Friends, I’ve been noodling the intersection of ideas for the last couple of years. Based on the classic Boyd quote above (and other works), I’d offer that:

(1) most of our problems (let’s stick to military) can be derived from a lack of tacit knowledge

(2) a lack of respect/perspective for the differences between tactical and strategic uncertainty.

I’m not suggesting any sort of novel discovery, as I’m standing on the shoulders of several other authors/thinkers, but Boyd’s little introduction manages to provide a scaffold of thought we’d be wise study.

4 Responses to “Unlikely (?) Intersections”

  1. Karlie McWilliams Says:

    I would think that practice as well as tacit knowledge is required to ingrain these practices within ourselves. As for the second point, absolutely, and this one of the hardest lessons for anyone to learn, especially when you’re down in the weeds of the day to day, because it’s very easy to lose site of the bigger picture.

  2. zen Says:

    Hi Scott
    .
    I think there’s a couple of deficits that you can have in an institution regarding tacit knowledge:
    .
    a) There is none because the org is attempting to embark on something new or so old the knowledge has been forgotten (in the case of our military, perhaps purposefully) and everyone is at ground zero of the learning curve.
    .
    b) The deficit is really a case of tacit knowledge being unequally or poorly distributed
    .
    I think “b” is the more frequent problem of the two. There’s a lot of causes: unclear thinking, poor communication both in terms of skills and information flow throughout the org, the opposite of mission command where the purpose is deliberately obscure and subordinates are left to guess or sit paralyzed, information bottlenecks or hoarding in the midpoint of the org, total disconnect between ground truth and strategic leadership

  3. J.ScottShipman Says:

    Zen,
    .
    Understand and concur on both points. Consider that a lack of tacit knowledge has the potential to color every action either positive or negative—depending on the culture and personality. This is sort of a “cool kids” theory of tacit, where it may not be cool to have that sort of intimate knowledge/capability(ies). You see this in schools where it has actually become fashionable to be ignorant. I wonder how much of that mentality has bled-over into especially large organizations where anonymity protects…

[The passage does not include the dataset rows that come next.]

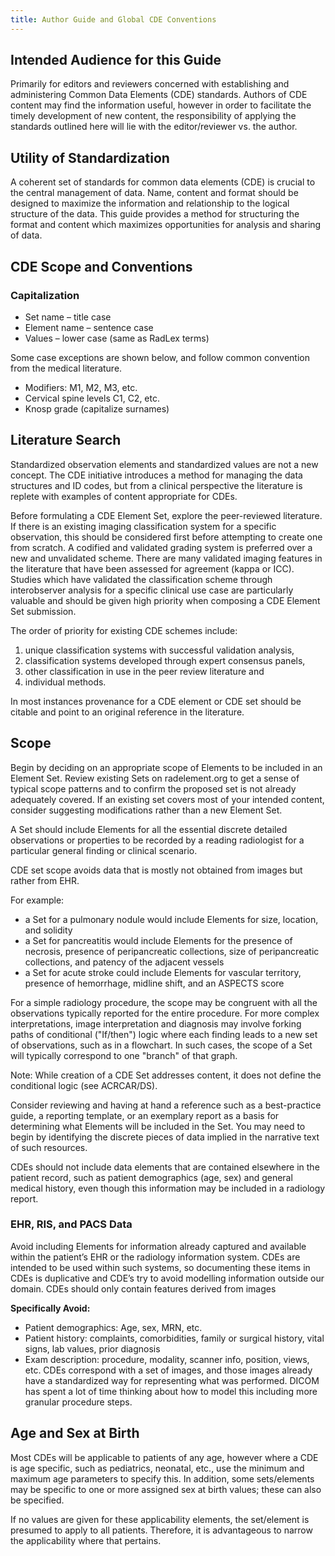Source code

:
 ```yaml
---
title: Author Guide and Global CDE Conventions
---
```


## Intended Audience for this Guide

Primarily for editors and reviewers concerned with establishing and administering Common Data Elements (CDE) standards. Authors of CDE content may find the information useful, however in order to facilitate the timely development of new content, the responsibility of applying the standards outlined here will lie with the editor/reviewer vs. the author.

## Utility of Standardization

A coherent set of standards for common data elements (CDE) is crucial to the central management of data. Name, content and format should be designed to maximize the information and relationship to the logical structure of the data. This guide provides a method for structuring the format and content which maximizes opportunities for analysis and sharing of data.

## CDE Scope and Conventions

### Capitalization
- Set name – title case
- Element name – sentence case
- Values – lower case (same as RadLex terms)

Some case exceptions are shown below, and follow common convention from the medical literature.

- Modifiers: M1, M2, M3, etc. 
- Cervical spine levels C1, C2, etc.
- Knosp grade (capitalize surnames)

## Literature Search

Standardized observation elements and standardized values are not a new concept. The CDE initiative introduces a method for managing the data structures and ID codes, but from a clinical perspective the literature is replete with examples of content appropriate for CDEs.

Before formulating a CDE Element Set, explore the peer-reviewed literature. If there is an existing imaging classification system for a specific observation, this should be considered first before attempting to create one from scratch. A codified and validated grading system is preferred over a new and unvalidated scheme. There are many validated imaging features in the literature that have been assessed for agreement (kappa or ICC). Studies which have validated the classification scheme through interobserver analysis for a specific clinical use case are particularly valuable and should be given high priority when composing a CDE Element Set submission. 

The order of priority for existing CDE schemes include: 

1. unique classification systems with successful validation analysis, 
2. classification systems developed through expert consensus panels, 
3. other classification in use in the peer review literature and 
4. individual methods. 

In most instances provenance for a CDE element or CDE set should be citable and point to an original reference in the literature.

## Scope

Begin by deciding on an appropriate scope of Elements to be included in an Element Set. Review existing Sets on radelement.org to get a sense of typical scope patterns and to confirm the proposed set is not already adequately covered.  If an existing set covers most of your intended content, consider suggesting modifications rather than a new Element Set.  

A Set should include Elements for all the essential discrete detailed observations or properties to be recorded by a reading radiologist for a particular general finding or clinical scenario. 

CDE set scope avoids data that is mostly not obtained from images but rather from EHR.

For example:

- a Set for a pulmonary nodule would include Elements for size, location, and solidity 
- a Set for pancreatitis would include Elements for the presence of necrosis, presence of peripancreatic collections, size of peripancreatic collections, and patency of the adjacent vessels 
- a Set for acute stroke could include Elements for vascular territory, presence of hemorrhage, midline shift, and an ASPECTS score

For a simple radiology procedure, the scope may be congruent with all the observations typically reported for the entire procedure.
For more complex interpretations, image interpretation and diagnosis may involve forking paths of conditional ("If/then") logic where each finding leads to a new set of observations, such as in a flowchart. In such cases, the scope of a Set will typically correspond to one "branch" of that graph.

Note: While creation of a CDE Set addresses content, it does not define the conditional logic (see ACRCAR/DS).

Consider reviewing and having at hand a reference such as a best-practice guide, a reporting template, or an exemplary report as a basis for determining what Elements will be included in the Set. You may need to begin by identifying the discrete pieces of data implied in the narrative text of such resources.

CDEs should not include data elements that are contained elsewhere in the patient record, such as patient demographics (age, sex) and general medical history, even though this information may be included in a radiology report.

### EHR, RIS, and PACS Data

Avoid including Elements for information already captured and available within the patient’s EHR or the radiology information system. CDEs are intended to be used within such systems, so documenting these items in CDEs is duplicative and CDE’s try to avoid modelling information outside our domain. CDEs should only contain features derived from images

**Specifically Avoid:**

- Patient demographics: Age, sex, MRN, etc.
- Patient history: complaints, comorbidities, family or surgical history, vital signs, lab values, prior diagnosis
- Exam description: procedure, modality, scanner info, position, views, etc. CDEs correspond with a set of images, and those images already have a standardized way for representing what was performed. DICOM has spent a lot of time thinking about how to model this including more granular procedure steps.

## Age and Sex at Birth
Most CDEs will be applicable to patients of any age, however where a CDE is age specific, such as pediatrics, neonatal, etc., use the minimum and maximum age parameters  to specify this. In addition, some sets/elements may be specific to one or more assigned sex at birth values; these can also be specified. 

If no values are given for these applicability elements, the set/element is presumed to apply to all patients. Therefore, it is advantageous to narrow the applicability where that pertains.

  4. Karlie McWilliams Says:

    Chiming in on Mark’s answer, I’ve been looking at the future of urban combat and I think it’s a combination of the two – for the most part, knowledge from Vietnam and WW2 has been forgotten, and relevant knowledge from Iraq hasn’t been well-distributed. The fact that the military is focused on big-scale wars with China, Russia, and the like isn’t helping and contributes to the purposeful forgetting of the knowledge.